It probably doesn’t need to be said that the presence of local filmmakers in this year’s edition of the San Francisco International Film Festival (opening tonight) is most pronounced in the documentary section. You should be well aware by now that the Bay Area is one of the world capitals of nonfiction filmmaking; even still, you might be astonished at the number of docs produced here year in and year out. Of this year’s output, no fewer than six feature-length documentaries made the SFIFF cut.
It’s no surprise that all but one adopt a social-issue (or social justice, if you prefer) orientation, for that’s the characteristic that distinguishes Bay Area documentary makers.

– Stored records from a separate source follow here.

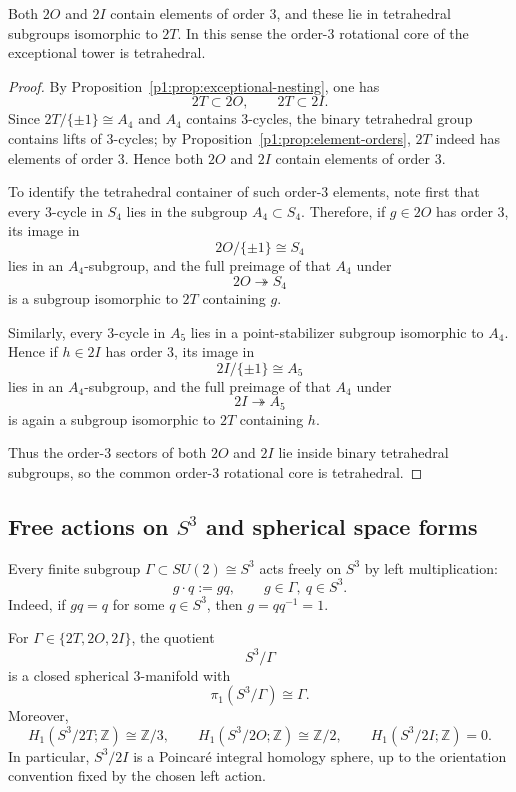 \documentclass[11pt]{article}
\begin{document}
\begin{corollary}
\label{p1:cor:common-order3-core}
Both \(2O\) and \(2I\) contain elements of order \(3\), and these lie in tetrahedral
subgroups isomorphic to \(2T\). In this sense the order-\(3\) rotational core of the
exceptional tower is tetrahedral.
\end{corollary}

\begin{proof}
By Proposition~\ref{p1:prop:exceptional-nesting}, one has
\[
2T\subset 2O,\qquad 2T\subset 2I.
\]
Since \(2T/\{\pm1\}\cong A_4\) and \(A_4\) contains \(3\)-cycles, the binary tetrahedral
group contains lifts of \(3\)-cycles; by Proposition~\ref{p1:prop:element-orders},
\(2T\) indeed has elements of order \(3\). Hence both \(2O\) and \(2I\) contain
elements of order \(3\).

To identify the tetrahedral container of such order-\(3\) elements, note first that every
\(3\)-cycle in \(S_4\) lies in the subgroup \(A_4\subset S_4\). Therefore, if
\(g\in 2O\) has order \(3\), its image in
\[
2O/\{\pm1\}\cong S_4
\]
lies in an \(A_4\)-subgroup, and the full preimage of that \(A_4\) under
\[
2O \twoheadrightarrow S_4
\]
is a subgroup isomorphic to \(2T\) containing \(g\).

Similarly, every \(3\)-cycle in \(A_5\) lies in a point-stabilizer subgroup isomorphic
to \(A_4\). Hence if \(h\in 2I\) has order \(3\), its image in
\[
2I/\{\pm1\}\cong A_5
\]
lies in an \(A_4\)-subgroup, and the full preimage of that \(A_4\) under
\[
2I \twoheadrightarrow A_5
\]
is again a subgroup isomorphic to \(2T\) containing \(h\).

Thus the order-\(3\) sectors of both \(2O\) and \(2I\) lie inside binary tetrahedral
subgroups, so the common order-\(3\) rotational core is tetrahedral.
\end{proof}

\subsection{Free actions on \texorpdfstring{\(S^3\)}{S3} and spherical space forms}
\label{p1:sec:space-forms}

Every finite subgroup \(\Gamma\subset SU(2)\cong S^3\) acts freely on \(S^3\) by left
multiplication:
\[
g\cdot q := gq,\qquad g\in \Gamma,\ q\in S^3.
\]
Indeed, if \(gq=q\) for some \(q\in S^3\), then \(g=qq^{-1}=1\).

\begin{proposition}
\label{p1:prop:exceptional-space-forms}
For \(\Gamma\in\{2T,2O,2I\}\), the quotient
\[
S^3/\Gamma
\]
is a closed spherical \(3\)-manifold with
\[
\pi_1(S^3/\Gamma)\cong \Gamma.
\]
Moreover,
\[
H_1(S^3/2T;\mathbb Z)\cong \mathbb Z/3,\qquad
H_1(S^3/2O;\mathbb Z)\cong \mathbb Z/2,\qquad
H_1(S^3/2I;\mathbb Z)=0.
\]
In particular, \(S^3/2I\) is a Poincar\'e integral homology sphere, up to the orientation convention fixed by the chosen left action.
\end{proposition}
\end{document}
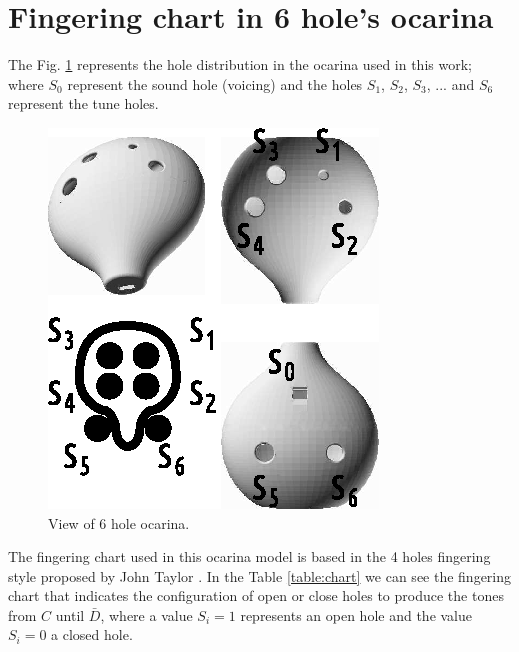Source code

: \documentclass{article}
\begin{document}
\section{Fingering chart in  6 hole's ocarina}
The Fig. \ref{fig:ocarinaview} represents the hole distribution in the ocarina
used in this work; where $S_0$ represent the sound hole (voicing)
and the holes $S_1$, $S_2$, $S_3$, ... and $S_6$ represent the tune holes.
\begin{figure}[ht!]
\centering
\includegraphics[width=0.50\columnwidth]{ocarina-view.eps}
\caption{View of 6 hole ocarina. }
\label{fig:ocarinaview}
\end{figure}
The fingering chart used in this ocarina model is based in the 
4 holes fingering style proposed by John Taylor \cite[pp. 79, 146]{metropolitan1985american}. In the
Table \ref{table:chart} we can see the fingering chart that indicates the configuration of open or close holes
to produce the tones from $C$ until $\bar{D}$, where a value $S_i=1$ represents an
open hole and the value $S_i=0$ a closed hole.
\end{document}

The lone outlier, Dan Geller and Dayna Goldfine’s Something Ventured (Get Movie Showtimes), a bouncy history of the Northern California marriage of venture capitalists and technological innovators/entrepreneurs, isn’t intent on changing the world so much as saluting a generation of men (and a lone woman) who did.
“Better This World”
The most ambiguous, and therefore most interesting, doc I previewed is Better This World (Get Movie Showtimes), Kelly Duane de la Vega and Katie Galloway’s sobering look at two idealistic young Texans arrested for possessing Molotov cocktails in Minneapolis during the 2008 Republican National Convention. Their defense attorney and the filmmakers contend, more persuasively than do the lads, that the activist who enlisted the defendants — an FBI informant, it turns out — pushed and prodded them into actions they would not have otherwise undertaken.
This isn’t as clear-cut a case of, ahem, overzealousness as the FBI’s nefarious COINTELPRO campaign of infiltrating and sabotaging antiwar groups in the 1960s. Consequently, we (liberals, that is) are denied both self-righteous outrage and cathartic satisfaction. In lieu of a moral lightning rod, we’re given a sobering warning: The permanent “war on terror” has invested the DAs and administrators of the Federal justice system with absolute power and shocking hubris. Trespass at your own risk.